I. THE BOARD OF DIRECTORS
A. What is it?
1. The ultimate authority in every corporation.  
2. Responsible for all policymaking decisions necessary to manage corporate affairs. 
a. Authorize major policy decisions
b. Oversee major negotiations
b.i. Contracts
b.ii. Labor
b.iii. Sale or lease of corporate assets outside regular course of business
b.iv. Dissolution
c. Authorizes pursuit of/retreat from new product lines or business opportunities
3. Responsible for Corporate Officers
a. Who are Officers?
a.i. Executive level employees of corporation 
a.i.1. CEO, CFO, COO, CAO, President, VP, etc.
a.ii. Agents of corporation
a.iii. Carry out the directives and delegations of the BOD and Bylaws
a.iv. Manage day to day operations of corporation
b. Select and removes officers – Usually only CEO
c. Determines compensation for officers
d. Supervises Officers – Usually only CEO
4. Make financial decisions 
a. Determines capital structure of corporation
a.i. Issuance of shares and bonds
b. Determines whether to declare dividends
B. How does it work?
1. As a group, directors collectively control the corporation.  
2. Directors must act as a body to carryout routine corporate business.  
3. No individual Director can act as agent and bind the corporation.  
4. Each Director has one vote and customarily majority wins.
5. The board of directors conducts business by holding formal meetings with recorded minutes.  
6. Special meetings can be called with notice sent to all directors. 

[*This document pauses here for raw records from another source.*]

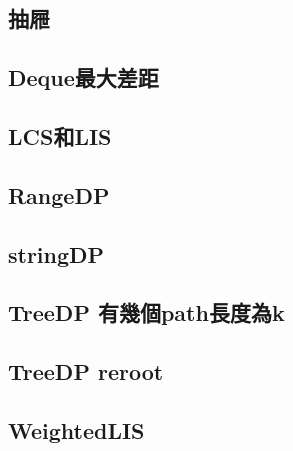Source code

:     \subsection{抽屜}
        
    \subsection{Deque最大差距}
        
    \subsection{LCS和LIS}
        
    \subsection{RangeDP}
        
    \subsection{stringDP}
        
    \subsection{TreeDP 有幾個path長度為k}
        
    \subsection{TreeDP reroot}
        
    \subsection{WeightedLIS}
        
    

%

7. Corporate business matters are presented in the form of resolutions.
8. Resolution – An act of the BOD 
9. Quorum of Directors – The minimum number of members of a group that must be present for business to be validly transacted. Usually a majority or other number set by the Articles or Bylaws.
10. Board Committees– When there is a large number of board members they create committees to handle the many issues that confront them.  
a. executive committee which handles interim management decisions between board meetings; 
b. audit committee which are responsible for the selection, compensation, and oversight of the independent public accountants that audit the firm’s financial records.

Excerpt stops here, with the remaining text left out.